[Problem to solve] In this exercise, every entry is to be copied exactly.

[Source records]

Segment Open

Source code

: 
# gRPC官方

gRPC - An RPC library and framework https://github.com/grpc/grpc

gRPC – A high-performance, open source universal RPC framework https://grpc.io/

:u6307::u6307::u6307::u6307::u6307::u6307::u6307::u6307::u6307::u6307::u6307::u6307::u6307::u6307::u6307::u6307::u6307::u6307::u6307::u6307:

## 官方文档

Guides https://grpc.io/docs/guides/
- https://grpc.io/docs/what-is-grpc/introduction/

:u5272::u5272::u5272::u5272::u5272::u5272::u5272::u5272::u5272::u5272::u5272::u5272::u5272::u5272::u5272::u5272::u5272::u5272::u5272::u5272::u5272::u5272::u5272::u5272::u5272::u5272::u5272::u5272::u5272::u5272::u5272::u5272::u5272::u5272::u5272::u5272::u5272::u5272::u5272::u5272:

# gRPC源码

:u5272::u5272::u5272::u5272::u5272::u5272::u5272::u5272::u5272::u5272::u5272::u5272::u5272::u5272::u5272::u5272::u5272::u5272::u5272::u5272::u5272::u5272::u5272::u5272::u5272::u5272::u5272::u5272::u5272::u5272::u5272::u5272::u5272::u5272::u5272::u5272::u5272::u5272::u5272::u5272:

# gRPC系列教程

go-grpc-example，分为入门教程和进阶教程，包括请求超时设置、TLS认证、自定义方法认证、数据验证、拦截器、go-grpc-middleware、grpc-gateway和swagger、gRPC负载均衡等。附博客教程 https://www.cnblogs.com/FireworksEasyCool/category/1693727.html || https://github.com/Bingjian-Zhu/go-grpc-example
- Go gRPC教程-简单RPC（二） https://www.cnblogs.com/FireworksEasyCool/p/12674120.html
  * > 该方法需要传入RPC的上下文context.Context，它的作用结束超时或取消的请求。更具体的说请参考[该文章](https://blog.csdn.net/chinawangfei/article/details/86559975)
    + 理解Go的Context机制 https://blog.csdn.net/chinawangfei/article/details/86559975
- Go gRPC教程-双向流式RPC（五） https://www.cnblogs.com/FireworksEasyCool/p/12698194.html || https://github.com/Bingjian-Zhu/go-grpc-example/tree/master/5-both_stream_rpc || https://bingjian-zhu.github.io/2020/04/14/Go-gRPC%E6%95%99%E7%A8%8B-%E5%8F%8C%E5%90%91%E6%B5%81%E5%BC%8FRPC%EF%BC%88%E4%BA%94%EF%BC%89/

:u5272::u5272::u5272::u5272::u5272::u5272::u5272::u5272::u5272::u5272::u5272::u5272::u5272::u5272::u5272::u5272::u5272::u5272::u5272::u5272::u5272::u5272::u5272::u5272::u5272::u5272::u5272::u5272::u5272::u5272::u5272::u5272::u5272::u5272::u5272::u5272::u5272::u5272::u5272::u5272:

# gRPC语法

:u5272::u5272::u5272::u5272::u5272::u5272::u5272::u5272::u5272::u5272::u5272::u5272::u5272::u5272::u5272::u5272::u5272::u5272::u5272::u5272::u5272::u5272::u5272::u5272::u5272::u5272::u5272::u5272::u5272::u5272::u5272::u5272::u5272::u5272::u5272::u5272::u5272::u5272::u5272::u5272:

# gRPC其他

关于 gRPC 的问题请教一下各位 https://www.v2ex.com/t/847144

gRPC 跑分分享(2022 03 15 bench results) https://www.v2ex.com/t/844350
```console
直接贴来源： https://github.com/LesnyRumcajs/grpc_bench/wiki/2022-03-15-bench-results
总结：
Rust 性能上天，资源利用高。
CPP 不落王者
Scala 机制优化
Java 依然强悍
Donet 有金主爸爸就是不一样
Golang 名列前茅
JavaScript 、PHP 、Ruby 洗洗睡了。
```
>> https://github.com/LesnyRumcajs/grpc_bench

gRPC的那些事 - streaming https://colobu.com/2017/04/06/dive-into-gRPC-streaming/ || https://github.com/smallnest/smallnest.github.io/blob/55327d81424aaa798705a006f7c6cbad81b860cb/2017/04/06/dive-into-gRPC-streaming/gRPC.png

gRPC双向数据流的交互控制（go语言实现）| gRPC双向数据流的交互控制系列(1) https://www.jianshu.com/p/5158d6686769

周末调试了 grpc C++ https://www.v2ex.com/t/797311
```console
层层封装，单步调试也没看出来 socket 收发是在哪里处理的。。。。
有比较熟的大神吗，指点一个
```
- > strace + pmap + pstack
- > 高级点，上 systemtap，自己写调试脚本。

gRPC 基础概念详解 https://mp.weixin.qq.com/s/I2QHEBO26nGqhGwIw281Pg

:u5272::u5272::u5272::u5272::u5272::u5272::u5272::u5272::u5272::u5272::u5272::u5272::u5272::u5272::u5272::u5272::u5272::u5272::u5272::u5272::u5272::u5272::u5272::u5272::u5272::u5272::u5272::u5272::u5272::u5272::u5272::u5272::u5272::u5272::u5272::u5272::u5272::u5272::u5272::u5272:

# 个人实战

Segment Closed

[Exercise solution]
Source code

: 
# gRPC官方

gRPC - An RPC library and framework https://github.com/grpc/grpc

gRPC – A high-performance, open source universal RPC framework https://grpc.io/

:u6307::u6307::u6307::u6307::u6307::u6307::u6307::u6307::u6307::u6307::u6307::u6307::u6307::u6307::u6307::u6307::u6307::u6307::u6307::u6307:

## 官方文档

Guides https://grpc.io/docs/guides/
- https://grpc.io/docs/what-is-grpc/introduction/

:u5272::u5272::u5272::u5272::u5272::u5272::u5272::u5272::u5272::u5272::u5272::u5272::u5272::u5272::u5272::u5272::u5272::u5272::u5272::u5272::u5272::u5272::u5272::u5272::u5272::u5272::u5272::u5272::u5272::u5272::u5272::u5272::u5272::u5272::u5272::u5272::u5272::u5272::u5272::u5272:

# gRPC源码

:u5272::u5272::u5272::u5272::u5272::u5272::u5272::u5272::u5272::u5272::u5272::u5272::u5272::u5272::u5272::u5272::u5272::u5272::u5272::u5272::u5272::u5272::u5272::u5272::u5272::u5272::u5272::u5272::u5272::u5272::u5272::u5272::u5272::u5272::u5272::u5272::u5272::u5272::u5272::u5272:

# gRPC系列教程

go-grpc-example，分为入门教程和进阶教程，包括请求超时设置、TLS认证、自定义方法认证、数据验证、拦截器、go-grpc-middleware、grpc-gateway和swagger、gRPC负载均衡等。附博客教程 https://www.cnblogs.com/FireworksEasyCool/category/1693727.html || https://github.com/Bingjian-Zhu/go-grpc-example
- Go gRPC教程-简单RPC（二） https://www.cnblogs.com/FireworksEasyCool/p/12674120.html
  * > 该方法需要传入RPC的上下文context.Context，它的作用结束超时或取消的请求。更具体的说请参考[该文章](https://blog.csdn.net/chinawangfei/article/details/86559975)
    + 理解Go的Context机制 https://blog.csdn.net/chinawangfei/article/details/86559975
- Go gRPC教程-双向流式RPC（五） https://www.cnblogs.com/FireworksEasyCool/p/12698194.html || https://github.com/Bingjian-Zhu/go-grpc-example/tree/master/5-both_stream_rpc || https://bingjian-zhu.github.io/2020/04/14/Go-gRPC%E6%95%99%E7%A8%8B-%E5%8F%8C%E5%90%91%E6%B5%81%E5%BC%8FRPC%EF%BC%88%E4%BA%94%EF%BC%89/

:u5272::u5272::u5272::u5272::u5272::u5272::u5272::u5272::u5272::u5272::u5272::u5272::u5272::u5272::u5272::u5272::u5272::u5272::u5272::u5272::u5272::u5272::u5272::u5272::u5272::u5272::u5272::u5272::u5272::u5272::u5272::u5272::u5272::u5272::u5272::u5272::u5272::u5272::u5272::u5272:

# gRPC语法

:u5272::u5272::u5272::u5272::u5272::u5272::u5272::u5272::u5272::u5272::u5272::u5272::u5272::u5272::u5272::u5272::u5272::u5272::u5272::u5272::u5272::u5272::u5272::u5272::u5272::u5272::u5272::u5272::u5272::u5272::u5272::u5272::u5272::u5272::u5272::u5272::u5272::u5272::u5272::u5272:

# gRPC其他

关于 gRPC 的问题请教一下各位 https://www.v2ex.com/t/847144

gRPC 跑分分享(2022 03 15 bench results) https://www.v2ex.com/t/844350
```console
直接贴来源： https://github.com/LesnyRumcajs/grpc_bench/wiki/2022-03-15-bench-results
总结：
Rust 性能上天，资源利用高。
CPP 不落王者
Scala 机制优化
Java 依然强悍
Donet 有金主爸爸就是不一样
Golang 名列前茅
JavaScript 、PHP 、Ruby 洗洗睡了。
```
>> https://github.com/LesnyRumcajs/grpc_bench

gRPC的那些事 - streaming https://colobu.com/2017/04/06/dive-into-gRPC-streaming/ || https://github.com/smallnest/smallnest.github.io/blob/55327d81424aaa798705a006f7c6cbad81b860cb/2017/04/06/dive-into-gRPC-streaming/gRPC.png

gRPC双向数据流的交互控制（go语言实现）| gRPC双向数据流的交互控制系列(1) https://www.jianshu.com/p/5158d6686769

周末调试了 grpc C++ https://www.v2ex.com/t/797311
```console
层层封装，单步调试也没看出来 socket 收发是在哪里处理的。。。。
有比较熟的大神吗，指点一个
```
- > strace + pmap + pstack
- > 高级点，上 systemtap，自己写调试脚本。

gRPC 基础概念详解 https://mp.weixin.qq.com/s/I2QHEBO26nGqhGwIw281Pg

:u5272::u5272::u5272::u5272::u5272::u5272::u5272::u5272::u5272::u5272::u5272::u5272::u5272::u5272::u5272::u5272::u5272::u5272::u5272::u5272::u5272::u5272::u5272::u5272::u5272::u5272::u5272::u5272::u5272::u5272::u5272::u5272::u5272::u5272::u5272::u5272::u5272::u5272::u5272::u5272:

# 个人实战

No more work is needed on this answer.